Other influential writers in the 1970s include
Pierre Clastres, who explains in his books on the
Guayaki tribe in
Paraguay that "primitive societies" actively oppose the institution of the
state. Therefore, these stateless societies are not less evolved than societies with states, but took the active choice of conjuring the institution of
authority as a separate function from society. The
leader is only a spokeperson for the group when it has to deal with other groups ("international relations") but has no inside authority, and may be violently removed if he attempts to abuse this position.
Before
WWII British 'social anthropology' and American 'cultural anthropology' were still distinct traditions. It was after the war that the two would blend to create a 'sociocultural' anthropology.
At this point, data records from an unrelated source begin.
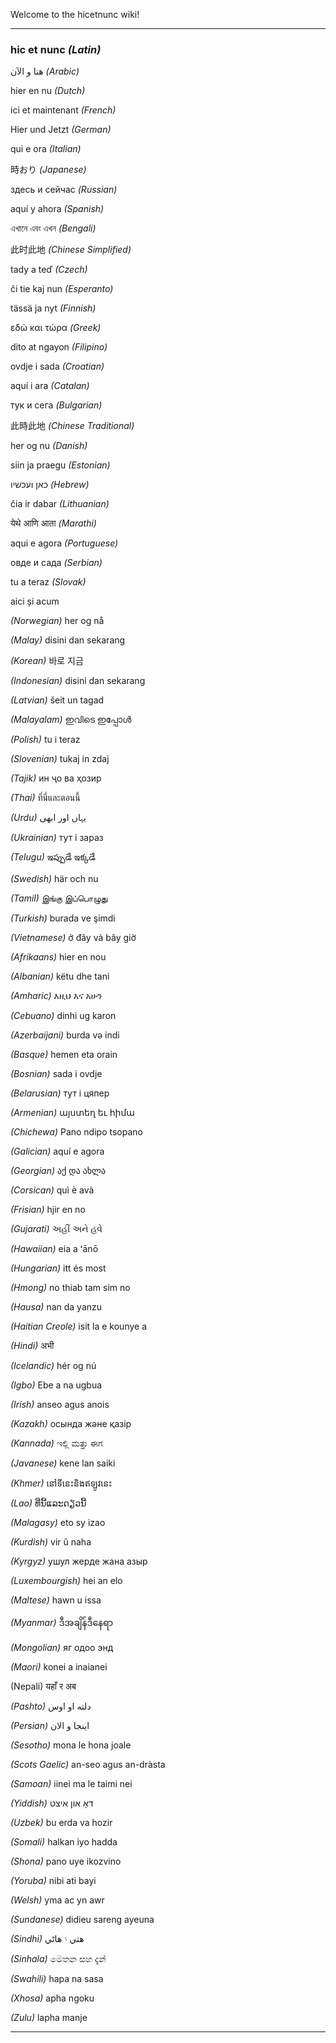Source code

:Welcome to the hicetnunc wiki!
***
### **hic et nunc** _(Latin)_

هنا و الآن _(Arabic)_

hier en nu _(Dutch)_

ici et maintenant _(French)_

Hier und Jetzt _(German)_

qui e ora
_(Italian)_

時おり
_(Japanese)_

здесь и сейчас
_(Russian)_

aquí y ahora
_(Spanish)_

এখানে এবং এখন
_(Bengali)_

此时此地
_(Chinese Simplified)_

tady a teď
_(Czech)_

ĉi tie kaj nun
_(Esperanto)_

tässä ja nyt
_(Finnish)_

εδώ και τώρα
_(Greek)_

dito at ngayon
_(Filipino)_

ovdje i sada
_(Croatian)_

aquí i ara
_(Catalan)_

тук и сега
_(Bulgarian)_

此時此地
_(Chinese Traditional)_

her og nu
_(Danish)_

siin ja praegu
_(Estonian)_

כאן ועכשיו
_(Hebrew)_

čia ir dabar
_(Lithuanian)_

येथे आणि आता
_(Marathi)_

aqui e agora
_(Portuguese)_

овде и сада
_(Serbian)_

tu a teraz
_(Slovak)_

aici și acum

_(Norwegian)_
her og nå

_(Malay)_
disini dan sekarang

_(Korean)_
바로 지금

_(Indonesian)_
disini dan sekarang

_(Latvian)_
šeit un tagad

_(Malayalam)_
ഇവിടെ ഇപ്പോൾ

_(Polish)_
tu i teraz

_(Slovenian)_
tukaj in zdaj

_(Tajik)_
ин ҷо ва ҳозир

_(Thai)_
ที่นี่และตอนนี้

_(Urdu)_
یہاں اور ابھی

_(Ukrainian)_
тут і зараз

_(Telugu)_
ఇప్పుడే ఇక్కడే

_(Swedish)_
här och nu

_(Tamil)_
இங்கு இப்பொழுது

_(Turkish)_
burada ve şimdi

_(Vietnamese)_
ở đây và bây giờ

_(Afrikaans)_
hier en nou

_(Albanian)_
këtu dhe tani

_(Amharic)_
እዚህ እና አሁን

_(Cebuano)_
dinhi ug karon

_(Azerbaijani)_
burda və indi

_(Basque)_
hemen eta orain

_(Bosnian)_
sada i ovdje

_(Belarusian)_
тут і цяпер

_(Armenian)_
այստեղ եւ հիմա

_(Chichewa)_
Pano ndipo tsopano

_(Galician)_
aquí e agora

_(Georgian)_
აქ და ახლა

_(Corsican)_
quì è avà

_(Frisian)_
hjir en no

_(Gujarati)_
અહીં અને હવે

_(Hawaiian)_
eia a ʻānō

_(Hungarian)_
itt és most

_(Hmong)_
no thiab tam sim no

_(Hausa)_
nan da yanzu

_(Haitian Creole)_
isit la e kounye a

_(Hindi)_
अभी

_(Icelandic)_
hér og nú

_(Igbo)_
Ebe a na ugbua

_(Irish)_
anseo agus anois

_(Kazakh)_
осында және қазір

_(Kannada)_
ಇಲ್ಲಿ ಮತ್ತು ಈಗ

_(Javanese)_
kene lan saiki

_(Khmer)_
នៅ​ទីនេះ​និង​ឥឡូវនេះ

_(Lao)_
ທີ່ນີ້ແລະດຽວນີ້

_(Malagasy)_
eto sy izao

_(Kurdish)_
vir û naha

_(Kyrgyz)_
ушул жерде жана азыр

_(Luxembourgish)_
hei an elo

_(Maltese)_
hawn u issa

_(Myanmar)_
ဒီအချိန်ဒီနေရာ

_(Mongolian)_
яг одоо энд

_(Maori)_
konei a inaianei

(Nepali)
यहाँ र अब

_(Pashto)_
دلته او اوس

_(Persian)_
اینجا و الان

_(Sesotho)_
mona le hona joale

_(Scots Gaelic)_
an-seo agus an-dràsta

_(Samoan)_
iinei ma le taimi nei

_(Yiddish)_
דאָ און איצט

_(Uzbek)_
bu erda va hozir

_(Somali)_
halkan iyo hadda

_(Shona)_
pano uye ikozvino

_(Yoruba)_
nibi ati bayi

_(Welsh)_
yma ac yn awr

_(Sundanese)_
didieu sareng ayeuna

_(Sindhi)_
هتي ۽ هاڻي

_(Sinhala)_
මෙතන සහ දැන්

_(Swahili)_
hapa na sasa

_(Xhosa)_
apha ngoku

_(Zulu)_
lapha manje

***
In the 1950s and mid-1960s anthropology tended increasingly to model itself after the
natural sciences. Some anthropologists, such as
Lloyd Fallers and
Clifford Geertz, focused on processes of modernization by which newly independent states could develop. Others, such as
Julian Steward and
Leslie White, focused on how societies evolve and fit their ecological niche "" an approach popularized by
Marvin Harris.
Economic anthropology as influenced by
Karl Polanyi and practiced by
Marshall Sahlins and
George Dalton focused on how traditional
economics ignored cultural and social factors. In England, British Social Anthropology's paradigm began to fragment as
Max Gluckman and
Peter Worsley experimented with Marxism and authors such as
Rodney Needham and
Edmund Leach incorporated Lévi-Strauss's structuralism into their work.
Structuralism also influenced a number of developments in 1960s and 1970s, including
cognitive anthropology and componential analysis. Authors such as
David Schneider,
Clifford Geertz, and
Marshall Sahlins developed a more fleshed-out concept of culture as a web of meaning or signification, which proved very popular within and beyond the discipline. In keeping with the times, much of anthropology became politicized through the
Algerian War of Independence and opposition to the
Vietnam War;
Marxism became a more and more popular theoretical approach in the discipline. By the 1970s the authors of volumes such as
Reinventing Anthropology worried about anthropology's relevance.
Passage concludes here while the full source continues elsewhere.